▼
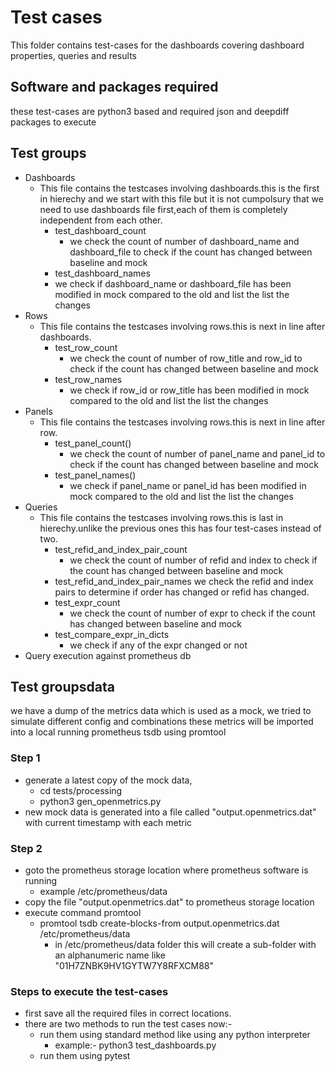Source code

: # Test cases
This folder contains test-cases for the dashboards covering dashboard properties, queries and results

## Software and packages required
these test-cases are python3 based and required json and deepdiff packages to execute

## Test groups
- Dashboards
  - This file contains the testcases involving dashboards.this is the first in hierechy and we start with this file but it is not cumpolsury that we need to use dashboards file first,each of them is completely independent from each other.
    - test_dashboard_count
      - we check the count of number of dashboard_name and dashboard_file to check if the count has changed between baseline and mock
    - test_dashboard_names
     - we check if dashboard_name or dashboard_file has been modified in mock compared to the old and list the list the changes
- Rows
  - This file contains the testcases involving rows.this is next in line after dashboards.
    - test_row_count
      - we check the count of number of row_title and row_id to check if the count has changed between baseline and mock
    - test_row_names
      - we check if row_id or row_title has been modified in mock compared to the old and list the list the changes
- Panels
  - This file contains the testcases involving rows.this is next in line after row.
    - test_panel_count()
      - we check the count of number of panel_name and panel_id to check if the count has changed between baseline and mock
    - test_panel_names()
      - we check if panel_name or panel_id has been modified in mock compared to the old and list the list the changes
- Queries
  - This file contains the testcases involving rows.this is last in hierechy.unlike the previous ones this has four test-cases instead of two.
    - test_refid_and_index_pair_count
      - we check the count of number of refid and index to check if the count has changed between baseline and mock
    - test_refid_and_index_pair_names
      we check the refid and index pairs to determine if order has changed or refid has changed.
    - test_expr_count
      - we check the count of number of expr to check if the count has changed between baseline and mock
    - test_compare_expr_in_dicts
      - we check if any of the expr changed or not
- Query execution against prometheus db

## Test groupsdata
we have a dump of the metrics data which is used as a mock, we tried to simulate different config and combinations 
these metrics will be imported into a local running prometheus tsdb using promtool

### Step 1
- generate a latest copy of the mock data, 
  - cd tests/processing
  - python3 gen_openmetrics.py
- new mock data is generated into a file called "output.openmetrics.dat" with current timestamp with each metric
  
### Step 2
- goto the prometheus storage location where prometheus software is running
  - example /etc/prometheus/data
- copy the file "output.openmetrics.dat" to prometheus storage location
- execute command promtool
  - promtool tsdb create-blocks-from output.openmetrics.dat /etc/prometheus/data
    - in /etc/prometheus/data folder this will create a sub-folder with an alphanumeric name like "01H7ZNBK9HV1GYTW7Y8RFXCM88"

### Steps to execute the test-cases
  - first save all the required files in correct locations.
  - there are two methods to run the test cases now:-
    - run them using standard method like using any python interpreter
      - example:- python3 test_dashboards.py
    - run them using pytest
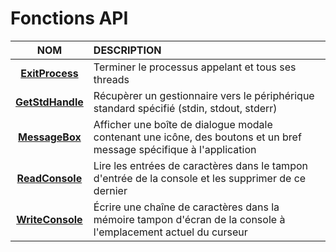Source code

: # Fonctions API

|NOM|DESCRIPTION|
|:--:|:--|
|[**ExitProcess**](https://learn.microsoft.com/en-us/windows/win32/api/processthreadsapi/nf-processthreadsapi-exitprocess)|Terminer le processus appelant et tous ses threads|
|[**GetStdHandle**](https://learn.microsoft.com/en-us/windows/console/getstdhandle)|Récupèrer un gestionnaire vers le périphérique standard spécifié (stdin, stdout, stderr)|
|[**MessageBox**](https://learn.microsoft.com/en-us/windows/win32/api/winuser/nf-winuser-messagebox)|Afficher une boîte de dialogue modale contenant une icône, des boutons et un bref message spécifique à l'application|
|[**ReadConsole**](https://learn.microsoft.com/en-us/windows/console/readconsole)|Lire les entrées de caractères dans le tampon d'entrée de la console et les supprimer de ce dernier|
|[**WriteConsole**](https://learn.microsoft.com/en-us/windows/console/writeconsole)|Écrire une chaîne de caractères dans la mémoire tampon d'écran de la console à l'emplacement actuel du curseur|
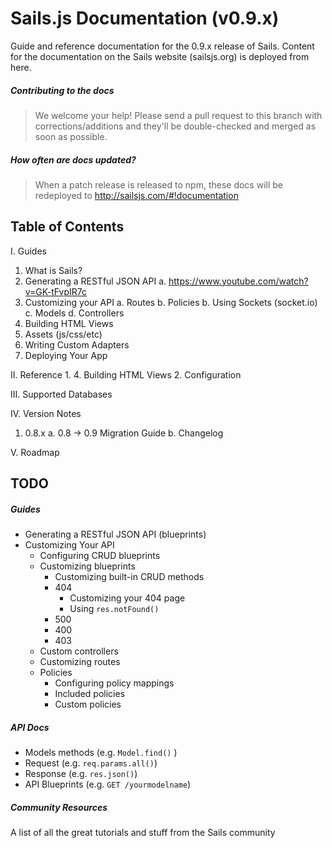 # Sails.js Documentation (v0.9.x)

Guide and reference documentation for the 0.9.x release of Sails.  Content for the documentation on the Sails website (sailsjs.org) is deployed from here.

##### Contributing to the docs
> We welcome your help!  Please send a pull request to this branch with corrections/additions and they'll be double-checked and merged as soon as possible.

##### How often are docs updated?
> When a patch release is released to npm, these docs will be redeployed to http://sailsjs.com/#!documentation


## Table of Contents

I. Guides

  1. What is Sails?
  2. Generating a RESTful JSON API
    a. https://www.youtube.com/watch?v=GK-tFvpIR7c
  3. Customizing your API
    a. Routes
    b. Policies
    b. Using Sockets (socket.io)
    c. Models
    d. Controllers
  4. Building HTML Views
  5. Assets (js/css/etc)
  6. Writing Custom Adapters
  7. Deploying Your App


II. Reference
  1. 
  4. Building HTML Views
  2. Configuration


III. Supported Databases


IV. Version Notes
  1. 0.8.x
    a. 0.8 -> 0.9 Migration Guide
    b. Changelog


V. Roadmap




## TODO

##### Guides
+ Generating a RESTful JSON API (blueprints)
+ Customizing Your API
  + Configuring CRUD blueprints
  + Customizing blueprints
    + Customizing built-in CRUD methods
    + 404
      + Customizing your 404 page
      + Using `res.notFound()`
    + 500
    + 400
    + 403
  + Custom controllers
  + Customizing routes
  + Policies
    + Configuring policy mappings
    + Included policies
    + Custom policies


##### API Docs
+ Models methods (e.g. `Model.find()` )
+ Request (e.g. `req.params.all()`)
+ Response (e.g. `res.json()`)
+ API Blueprints (e.g. `GET /yourmodelname`)


##### Community Resources
A list of all the great tutorials and stuff from the Sails community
▲
**ABOUT THIS EXERCISE:** Your answer should be the lines above from the one containing "- test_panel_names()" through the one containing "- test_refid_and_index_pair_names", copied exactly and with both ends kept.

**OUTPUT:**
    - test_panel_names()
      - we check if panel_name or panel_id has been modified in mock compared to the old and list the list the changes
- Queries
  - This file contains the testcases involving rows.this is last in hierechy.unlike the previous ones this has four test-cases instead of two.
    - test_refid_and_index_pair_count
      - we check the count of number of refid and index to check if the count has changed between baseline and mock
    - test_refid_and_index_pair_names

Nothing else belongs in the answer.